Favorite movie version is the Wynona Ryder... Although I loved both Kirsten Dunst and Elizabeth Taylor as Amy.

message 21: by Mirza (new)

Mirza (mirzaarhasan) | 222 comments Awesome review, Regine. You couldn't have said it any better.

The one great thing about Little Women, as Regine pointed, are the four sisters; so different from each other yet everyone can relate to at least one of them ... It's always like, "Hey !! That's so like me !!" and sometimes we can even relate it with our sister (those of us who have sisterss can understand) ... the fights, the meaningless jealousy.

And the family environment described are so familier, we have all gone through some of it on one of our holidays - with our families all around, delicious food on the table ... and small children running around the fireplace.

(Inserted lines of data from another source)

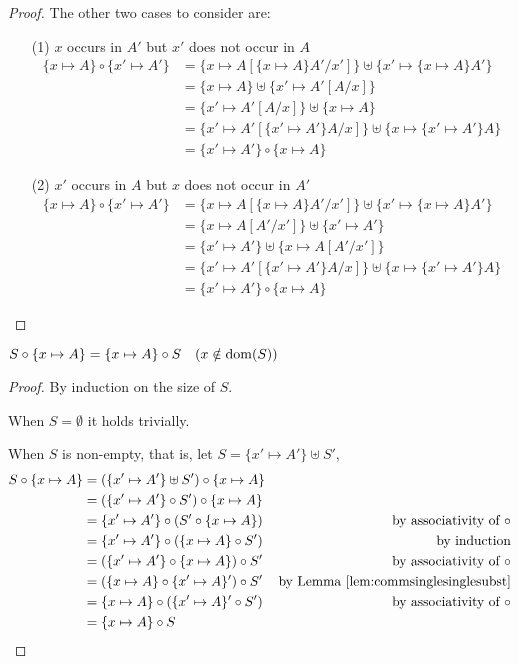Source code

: \begin{proof}
The other two cases to consider are:
\begin{itemize}
\item[(1)] $x$ occurs in $A'$ but $x'$ does not occur in $A$
\begin{align*}
\{x\mapsto A\}\circ\{x'\mapsto A'\}
&= \{x\mapsto A[\{x\mapsto A\} A'/x']\}\uplus\{x'\mapsto\{x\mapsto A\} A'\} \\
&= \{x\mapsto A\}\uplus\{x'\mapsto A'[A/x]\} \\
&= \{x'\mapsto A'[A/x]\}\uplus\{x\mapsto A\} \\
&= \{x'\mapsto A'[\{x'\mapsto A'\}A/x]\}\uplus\{x\mapsto\{x'\mapsto A'\}A\} \\
&= \{x'\mapsto A'\}\circ\{x\mapsto A\}
\end{align*}
\item[(2)] $x'$ occurs in $A$ but $x$ does not occur in $A'$
\begin{align*}
\{x\mapsto A\}\circ\{x'\mapsto A'\}
&= \{x\mapsto A[\{x\mapsto A\} A'/x']\}\uplus\{x'\mapsto\{x\mapsto A\} A'\} \\
&= \{x\mapsto A[A'/x']\}\uplus\{x'\mapsto A'\} \\
&= \{x'\mapsto A'\}\uplus\{x\mapsto A[A'/x']\} \\
&= \{x'\mapsto A'[\{x'\mapsto A'\}A/x]\}\uplus\{x\mapsto\{x'\mapsto A'\}A\} \\
&= \{x'\mapsto A'\}\circ\{x\mapsto A\}
\end{align*}
\end{itemize}
\end{proof}

\begin{lemma}\label{lem:commsingletonsubst}
	$S \circ \{x\mapsto A\} = \{x\mapsto A\} \circ S
	\quad (x \notin \mathop{\mathrm{dom}}(S))$
\end{lemma}
\begin{proof} By induction on the size of $S$.

When $S=\emptyset$ it holds trivially.

When $S$ is non-empty, that is, let $S=\{x'\mapsto A'\}\uplus S'$,
\begin{align*}
S\circ\{x\mapsto A\}
&= (\{x'\mapsto A'\}\uplus S') \circ \{x\mapsto A\} \\
&= (\{x'\mapsto A'\}\circ S') \circ \{x\mapsto A\} \\
&= \{x'\mapsto A'\} \circ (S' \circ \{x\mapsto A\})
& \text{by associativity of $\circ$} \\
&= \{x'\mapsto A'\} \circ (\{x\mapsto A\} \circ S')
& \text{by induction} \\
&= (\{x'\mapsto A'\} \circ \{x\mapsto A\}) \circ S'
& \text{by associativity of $\circ$} \\
&= (\{x\mapsto A\} \circ \{x'\mapsto A\}') \circ S'
& \text{by Lemma \ref{lem:commsinglesinglesubst}} \\
&= \{x\mapsto A\} \circ (\{x'\mapsto A\}' \circ S')
& \text{by associativity of $\circ$} \\
&= \{x\mapsto A\} \circ S
\end{align*}
\end{proof}

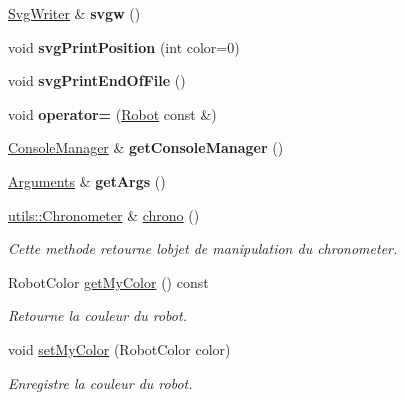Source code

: \begin{DoxyCompactItemize}
\hyperlink{classSvgWriter}{Svg\+Writer} \& {\bfseries svgw} ()
\item 
\mbox{\label{classRobot_ade84d9257e194f8b04cc9f5f97e184da}} 
void {\bfseries svg\+Print\+Position} (int color=0)
\item 
\mbox{\label{classRobot_a769fd661366307a701f22d3f7904ded0}} 
void {\bfseries svg\+Print\+End\+Of\+File} ()
\item 
\mbox{\label{classRobot_a67336ca8d883c9de82d8963220c6ca8e}} 
void {\bfseries operator=} (\hyperlink{classRobot}{Robot} const \&)
\item 
\mbox{\label{classRobot_a069902d2b940a23e00453ec6511b2ecb}} 
\hyperlink{classConsoleManager}{Console\+Manager} \& {\bfseries get\+Console\+Manager} ()
\item 
\mbox{\label{classRobot_aff7fd21568740625c8494d3fb5e9f34a}} 
\hyperlink{classArguments}{Arguments} \& {\bfseries get\+Args} ()
\item 
\hyperlink{classutils_1_1Chronometer}{utils\+::\+Chronometer} \& \hyperlink{classRobot_a7af430452b558088757324f857d099b2}{chrono} ()
\begin{DoxyCompactList}\small\item\em Cette methode retourne l\textquotesingle{}objet de manipulation du chronometer. \end{DoxyCompactList}\item 
\mbox{\label{classRobot_a99ab62d38fe4737043969290b278cd15}} 
Robot\+Color \hyperlink{classRobot_a99ab62d38fe4737043969290b278cd15}{get\+My\+Color} () const
\begin{DoxyCompactList}\small\item\em Retourne la couleur du robot. \end{DoxyCompactList}\item 
\mbox{\label{classRobot_a641f6a9269152cc48be814827d71ee37}} 
void \hyperlink{classRobot_a641f6a9269152cc48be814827d71ee37}{set\+My\+Color} (Robot\+Color color)
\begin{DoxyCompactList}\small\item\em Enregistre la couleur du robot. \end{DoxyCompactList}\item 

\end{DoxyCompactItemize}
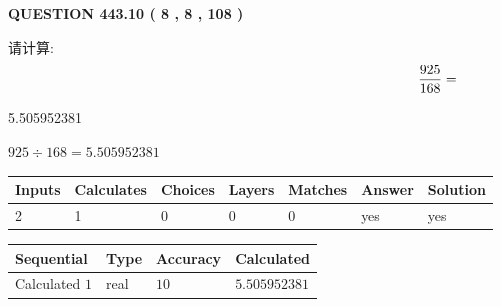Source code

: \documentclass{ctexart}
\begin{document}
   
  
\vspace{0.2in}
  
{\textbf{\Large{QUESTION
443.10 
 ( 8 , 8 , 108 )
}}}
  
  
 
请计算:
\begin{equation}
\frac { %
925 }  {  %
168} = \nonumber
\end{equation}
 
 
 
\noindent{}
 
 

5.505952381
 
 
\noindent{}
 
 

 
 
 
\noindent{}
 
 

$ %
925 \div  %
168=   %
5.505952381$
 
 
\noindent{}
 
 

 
   
   
   
   
\noindent\begin{tabular}{|l|l|l|l|l|l|l|}
 \hline
Inputs & Calculates & Choices & Layers & Matches & Answer & Solution \\ \hline
 2  & 
 1  & 
 0
  & 
 0  & 
 0  & 
  yes & 
  yes 
  \\ \hline
 \end{tabular}
   
   
   
   
\noindent{}
   
   
  
  
\noindent\begin{tabular}{|l|l|l|l|}
\hline
 Sequential & Type & Accuracy & Calculated \\ 
\hline
 
 
  Calculated $  1 $ & real & $  10  $ & 
 $ 5.505952381 $ 
 \\  \hline  
 \end{tabular}
   
\end{document}
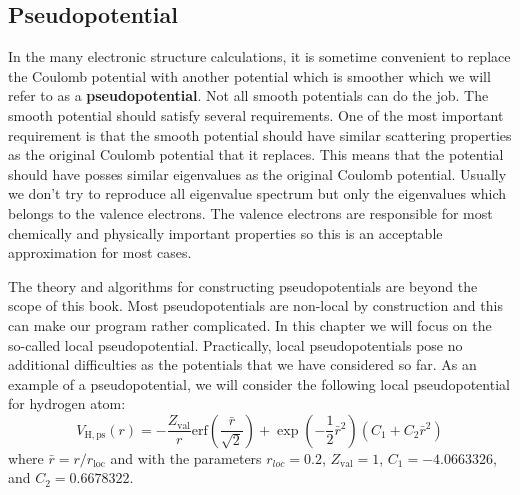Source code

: \subsection{Pseudopotential}

In the many electronic structure calculations, it is sometime convenient to replace the
Coulomb potential with another potential which is smoother which we
will refer to as a \textbf{pseudopotential}. Not all smooth
potentials can do the job. The smooth potential should satisfy several requirements.
One of the most important requirement is that the smooth potential should have similar
scattering properties as the original Coulomb potential that it replaces.
This means that the potential should have posses similar eigenvalues as the
original Coulomb potential. Usually we don't try to reproduce all eigenvalue spectrum but only
the eigenvalues which belongs to the valence electrons. The valence electrons are
responsible for most chemically and physically important properties so this is an
acceptable approximation for most cases.

The theory and algorithms for constructing pseudopotentials are beyond the scope of
this book.
Most pseudopotentials are non-local by construction and this can make our program rather
complicated.
In this chapter we will focus on the so-called local pseudopotential. Practically, local
pseudopotentials pose no additional difficulties as the potentials that we have
considered so far. As an example of a pseudopotential, we will consider the following
local pseudopotential for hydrogen atom:
\begin{equation}
V_{\mathrm{H,ps}}(r) = -\frac{Z_{\mathrm{val}}}{r}
\mathrm{erf}\left( \frac{\bar{r}}{\sqrt{2}} \right) +
\exp\left( -\frac{1}{2}\bar{r}^2 \right)
\left( C_{1} + C_{2}\bar{r}^2 \right)
\label{eq:H_psp_GTH}
\end{equation}
where $\bar{r}=r/r_{\mathrm{loc}}$ and with the parameters $r_{loc}=0.2$, 
$Z_{\mathrm{val}}=1$, $C_{1}=-4.0663326$, and $C_{2}=0.6678322$.

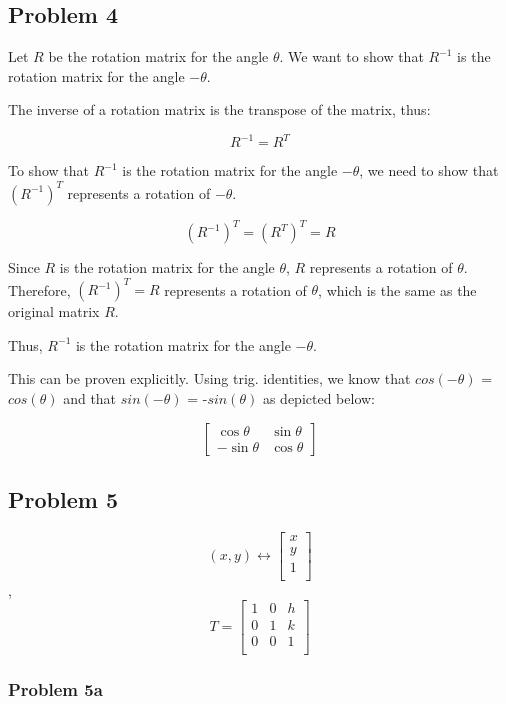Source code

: \documentclass{article}
\begin{document}
\subsection*{Problem 4}

Let $R$ be the rotation matrix for the angle $\theta$. We want to show that $R^{-1}$ is the rotation matrix for the angle $-\theta$.

The inverse of a rotation matrix is the transpose of the matrix, thus:

\[
R^{-1} = R^T
\]

To show that $R^{-1}$ is the rotation matrix for the angle $-\theta$, we need to show that $(R^{-1})^T$ represents a rotation of $-\theta$.

\[
(R^{-1})^T = (R^T)^T = R
\]

Since $R$ is the rotation matrix for the angle $\theta$, $R$ represents a rotation of $\theta$. Therefore, $(R^{-1})^T = R$ represents a rotation of $\theta$, which is the same as the original matrix $R$. 

Thus, $R^{-1}$ is the rotation matrix for the angle $-\theta$.

This can be proven explicitly. Using trig. identities, we know that $cos(-\theta)$ = $cos(\theta)$
and that $sin(-\theta)$ = -$sin(\theta)$ as depicted below:

\[
\begin{bmatrix}
\cos \theta & \sin \theta \\
-\sin \theta & \cos \theta
\end{bmatrix}
\]

\subsection*{Problem 5}
\[
(x, y) \leftrightarrow 
  \left[ {\begin{array}{c}
    x\\
    y\\
    1\\    
  \end{array} } \right]
\],
\[
  T =
  \left[ {\begin{array}{ccc}
    1 & 0 & h\\
    0 & 1 & k\\
    0 & 0 & 1\\
  \end{array} } \right]
\]

\subsubsection*{Problem 5a}
\end{document}
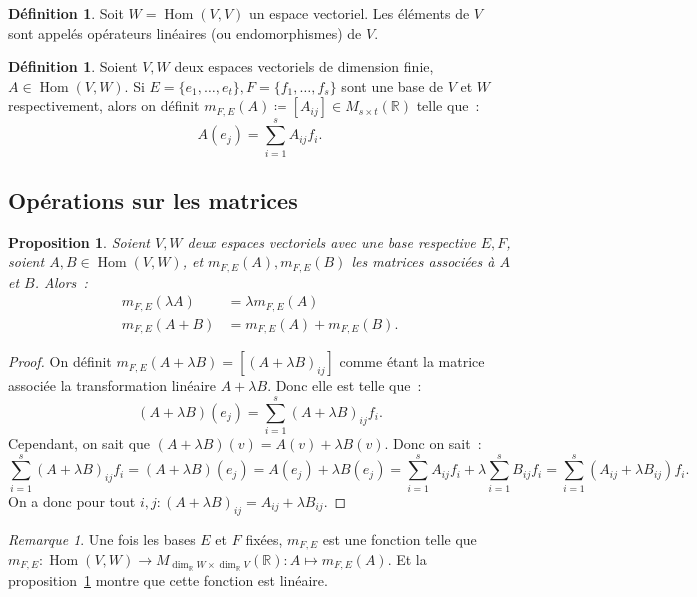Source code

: \documentclass{article}
\DeclareMathOperator{\Hom}{Hom}
\newcommand{\R}{\mathbb R}
\newcommand{\M}[3]{M_{#1 \times #2}(#3)}
\newtheorem{prp}[thm]{Proposition}
\theoremstyle{definition}
\newtheorem{déf}[thm]{Définition}
\theoremstyle{remark}
\newtheorem*{rmq}{Remarque}
\begin{document}
		\begin{déf} Soit $W = \Hom(V, V)$ un espace vectoriel. Les éléments de $V$ sont appelés opérateurs linéaires (ou endomorphismes) de $V$. \end{déf}

		\begin{déf} Soient $V, W$ deux espaces vectoriels de dimension finie, $A \in \Hom(V, W)$. Si $E = \{e_1, \dotsc, e_t\}, F = \{f_1, \dotsc, f_s\}$ sont une
		base de $V$ et $W$ respectivement, alors on définit $m_{F, E}(A) \coloneqq [A_{ij}] \in \M st\R$ telle que~: \[A(e_j) = \sum_{i=1}^sA_{ij}f_i.\] \end{déf}
	
	\subsection{Opérations sur les matrices}
		\begin{prp}\label{linéaritéMatrices} Soient $V, W$ deux espaces vectoriels avec une base respective $E, F$, soient $A, B \in \Hom(V, W)$,
		et $m_{F, E}(A), m_{F, E}(B)$ les matrices associées à $A$ et $B$. Alors~:
		\begin{align*}
			m_{F, E}(\lambda A) &= \lambda m_{F, E}(A) \\
			m_{F, E}(A + B) &= m_{F, E}(A) + m_{F, E}(B).
		\end{align*}
		\end{prp}

		\begin{proof} On définit $m_{F, E}(A + \lambda B) = [(A+ \lambda B)_{ij}]$ comme étant la matrice associée la transformation linéaire $A+\lambda B$. Donc elle est
		telle que~: \[(A+\lambda B)(e_j) = \sum_{i=1}^s(A + \lambda B)_{ij}f_i.\] Cependant, on sait que $(A+\lambda B)(v) = A(v) + \lambda B(v)$. Donc on sait~:
		\[\sum_{i=1}^s(A + \lambda B)_{ij}f_i = (A+\lambda B)(e_j) = A(e_j) + \lambda B(e_j) = \sum_{i=1}^sA_{ij}f_i + \lambda\sum_{i=1}^sB_{ij}f_i
		= \sum_{i=1}^s(A_{ij} + \lambda B_{ij})f_i.\] On a donc pour tout $i, j : (A+\lambda B)_{ij} = A_{ij} + \lambda B_{ij}$. \end{proof}

		\begin{rmq} Une fois les bases $E$ et $F$ fixées, $m_{F, E}$ est une fonction telle que
		$m_{F, E} : \Hom(V, W) \to \M {\dim_\R W}{\dim_\R V}\R : A \mapsto m_{F, E}(A)$.
		Et la proposition~\ref{linéaritéMatrices} montre que cette fonction est linéaire. \end{rmq}
\end{document}
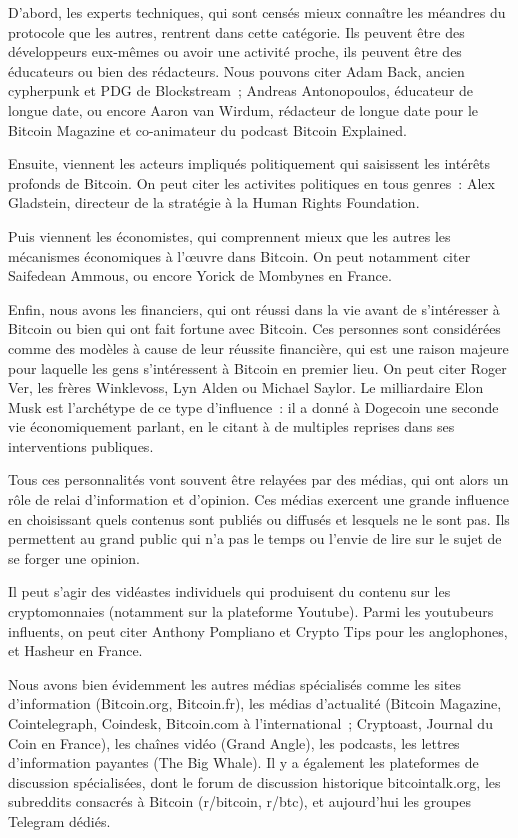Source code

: D'abord, les experts techniques, qui sont censés mieux connaître les méandres du protocole que les autres, rentrent dans cette catégorie. Ils peuvent être des développeurs eux-mêmes ou avoir une activité proche, ils peuvent être des éducateurs ou bien des rédacteurs. Nous pouvons citer Adam Back, ancien cypherpunk et PDG de Blockstream~; Andreas Antonopoulos, éducateur de longue date, ou encore Aaron van Wirdum, rédacteur de longue date pour le Bitcoin Magazine et co-animateur du podcast Bitcoin Explained.

Ensuite, viennent les acteurs impliqués politiquement qui saisissent les intérêts profonds de Bitcoin. On peut citer les activites politiques en tous genres~: Alex Gladstein, directeur de la stratégie à la Human Rights Foundation.

Puis viennent les économistes, qui comprennent mieux que les autres les mécanismes économiques à l'œuvre dans Bitcoin. On peut notamment citer Saifedean Ammous, ou encore Yorick de Mombynes en France.

Enfin, nous avons les financiers, qui ont réussi dans la vie avant de s'intéresser à Bitcoin ou bien qui ont fait fortune avec Bitcoin. Ces personnes sont considérées comme des modèles à cause de leur réussite financière, qui est une raison majeure pour laquelle les gens s'intéressent à Bitcoin en premier lieu. On peut citer Roger Ver, les frères Winklevoss, Lyn Alden ou Michael Saylor. Le milliardaire Elon Musk est l'archétype de ce type d'influence~: il a donné à Dogecoin une seconde vie économiquement parlant, en le citant à de multiples reprises dans ses interventions publiques.

Tous ces personnalités vont souvent être relayées par des médias, qui ont alors un rôle de relai d'information et d'opinion. Ces médias exercent une grande influence en choisissant quels contenus sont publiés ou diffusés et lesquels ne le sont pas. Ils permettent au grand public qui n'a pas le temps ou l'envie de lire sur le sujet de se forger une opinion.

Il peut s'agir des vidéastes individuels qui produisent du contenu sur les cryptomonnaies (notamment sur la plateforme Youtube). Parmi les youtubeurs influents, on peut citer Anthony Pompliano et Crypto Tips pour les anglophones, et Hasheur en France.

Nous avons bien évidemment les autres médias spécialisés comme les sites d'information (Bitcoin.org, Bitcoin.fr), les médias d'actualité (Bitcoin Magazine, Cointelegraph, Coindesk, Bitcoin.com à l'international~; Cryptoast, Journal du Coin en France), les chaînes vidéo (Grand Angle), les podcasts, les lettres d'information payantes (The Big Whale). Il y a également les plateformes de discussion spécialisées, dont le forum de discussion historique bitcointalk.org, les subreddits consacrés à Bitcoin (r/bitcoin, r/btc), et aujourd'hui les groupes Telegram dédiés.

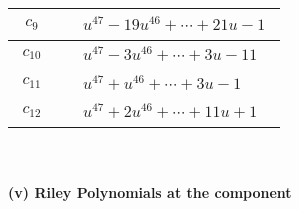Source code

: \documentclass[1p]{elsarticle_modified}
\theoremstyle{definition}
\begin{document}
\begin{tabular}{m{50pt}|m{274pt}}
\hline $$\begin{aligned}c_{9}\end{aligned}$$&$\begin{aligned}
&u^{47}-19 u^{46}+\cdots+21 u-1
\end{aligned}$\\
\hline $$\begin{aligned}c_{10}\end{aligned}$$&$\begin{aligned}
&u^{47}-3 u^{46}+\cdots+3 u-11
\end{aligned}$\\
\hline $$\begin{aligned}c_{11}\end{aligned}$$&$\begin{aligned}
&u^{47}+u^{46}+\cdots+3 u-1
\end{aligned}$\\
\hline $$\begin{aligned}c_{12}\end{aligned}$$&$\begin{aligned}
&u^{47}+2 u^{46}+\cdots+11 u+1
\end{aligned}$\\
\hline
\end{tabular}\\~\\
\newpage\renewcommand{\arraystretch}{1}
\flushleft \textbf{(v) Riley Polynomials at the component}\newline \\
\end{document}
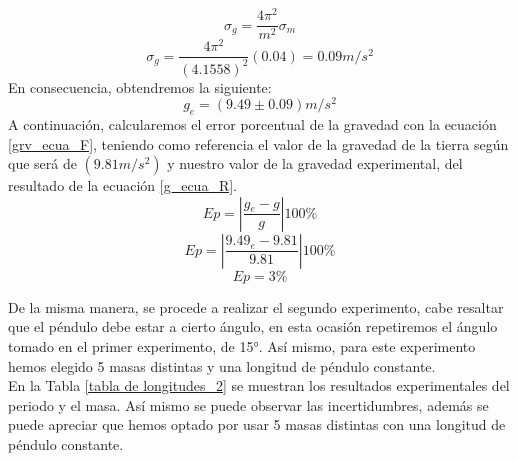 \documentclass[10pt,a4paper]{article}
\begin{document}
\begin{multicols}{2}
\begin{equation}
	\sigma_{g}=\frac{4\pi^2}{m^2}\sigma_{m}
	\label{g_incer_F}
\end{equation}
\begin{equation}
	\sigma_{g}=\frac{4\pi^{2}}{(4.1558)^2}(0.04) = 0.09m/s^2
	\label{g_incer_R}
\end{equation}
En consecuencia, obtendremos la siguiente:
\begin{equation}
	g_{e} = (9.49 \pm 0.09)  m/s^2
\end{equation}
A continuación, calcularemos el error porcentual de la gravedad con la ecuación \ref{grv_ecua_F}, teniendo como referencia el valor de la gravedad de la tierra según \cite{lange2012gravitacion} que será de $(9.81 m/s^2)$ y nuestro valor de la gravedad experimental, del resultado de la ecuación \ref{g_ecua_R}.
\begin{equation}
		Ep = \left | \frac{g{_{e}-g}}{g}\right |100\% 
		\label{grv_ecua_F}
\end{equation}
\begin{equation}
	Ep =\left |  \frac{9.49{_{e}-9.81}}{9.81} \right |100\% 
	\label{gr_ecua_for}
\end{equation}
\begin{equation}
	Ep = 3\%
	\label{gr_valor}
\end{equation}
\end{multicols}
\begin{multicols}{2}

De la misma manera, se procede a realizar el segundo experimento, cabe resaltar que el péndulo debe estar a cierto ángulo, en esta ocasión repetiremos el ángulo tomado en el primer experimento, de 15°. Así mismo, para este experimento hemos elegido 5 masas distintas y una longitud de péndulo constante.\\
En la Tabla \ref{tabla de longitudes_2} se muestran los resultados experimentales del periodo y el masa. Así mismo se puede observar las incertidumbres, además se puede apreciar que hemos optado por usar 5 masas distintas con una longitud de péndulo constante.
\end{multicols}
\end{document}
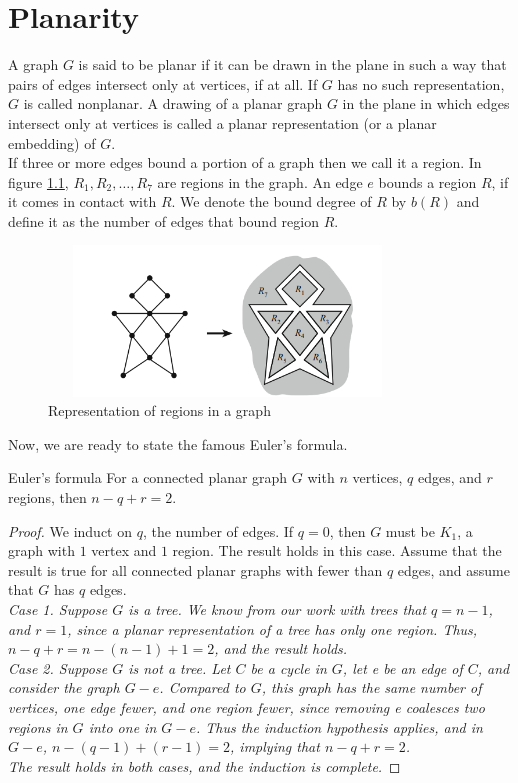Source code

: \documentclass[../basic_graph_theory.tex]{subfiles}
\begin{document}
\chapter{Planarity}
\setcounter{chapter}{6} %
\setcounter{section}{0}
\setcounter{equation}{0}
\setcounter{figure}{0}

A graph $G$ is said to be planar if it can be drawn in the plane in such a way that pairs of edges intersect only at vertices, if at all. If $G$ has no such representation, $G$ is called nonplanar. A drawing of a planar graph $G$ in the plane in which edges intersect only at vertices is called a planar representation (or a planar embedding) of $G$.\\

If three or more edges bound a portion of a graph then we call it a region. In figure \ref{ref:regions}, $R_1, R_2, \dots, R_7$ are regions in the graph. An edge $e$ bounds a region $R$, if it comes in contact with $R$. We denote the bound degree of $R$ by $b(R)$ and define it as the number of edges that bound region $R$.

\begin{figure}[hbt!]
    \label{ref:regions}
    \centering
    \includegraphics[height=4cm,width=9.5cm]{images/region.png}
    \caption{Representation of regions in a graph}
\end{figure}

Now, we are ready to state the famous Euler's formula.
\begin{Thm}{Euler's formula}{}
    For a connected planar graph $G$ with $n$ vertices, $q$ edges, and $r$ regions, then $n-q+r=2$.
\end{Thm}{}{}
\begin{proof}
    We induct on $q$, the number of edges. If $q = 0$, then $G$ must be $K_1$, a graph with $1$ vertex and $1$ region. The result holds in this case. Assume that the result is true for all connected planar graphs with fewer than $q$ edges, and assume that $G$ has $q$ edges.\\
    \em{Case 1.} Suppose $G$ is a tree. We know from our work with trees that $q = n-1$, and $r = 1$, since a planar representation of a tree has only one region. Thus, $n - q + r = n - (n - 1) + 1 = 2$, and the result holds.\\
    \em{Case 2.} Suppose $G$ is not a tree. Let $C$ be a cycle in $G$, let e be an edge of $C$, and consider the graph $G - e$. Compared to $G$, this graph has the same number of vertices, one edge fewer, and one region fewer, since removing e coalesces two regions in $G$ into one in $G - e$. Thus the induction hypothesis applies, and in $G - e$, $n - (q - 1) + (r - 1) = 2$, implying that $n - q + r = 2$.\\
    The result holds in both cases, and the induction is complete.
\end{proof}
\end{document}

message 22: by Melissa (new)

Melissa (lissieb7) | 543 comments Brenda wrote: "Regine, great comments. It really is a terrific book when you analyze, and the movie versions are unforgettable.

You should all read The Lost Summer of Louisa May Alcott. It reminded me of Littl..."

I found The Lost Summer of Louisa May Alcott at Books-A-Million tonight. They are having a sale right now. I got my hardcover copy for only $6 and can't wait to read it. It is definitely at the top of my reading list.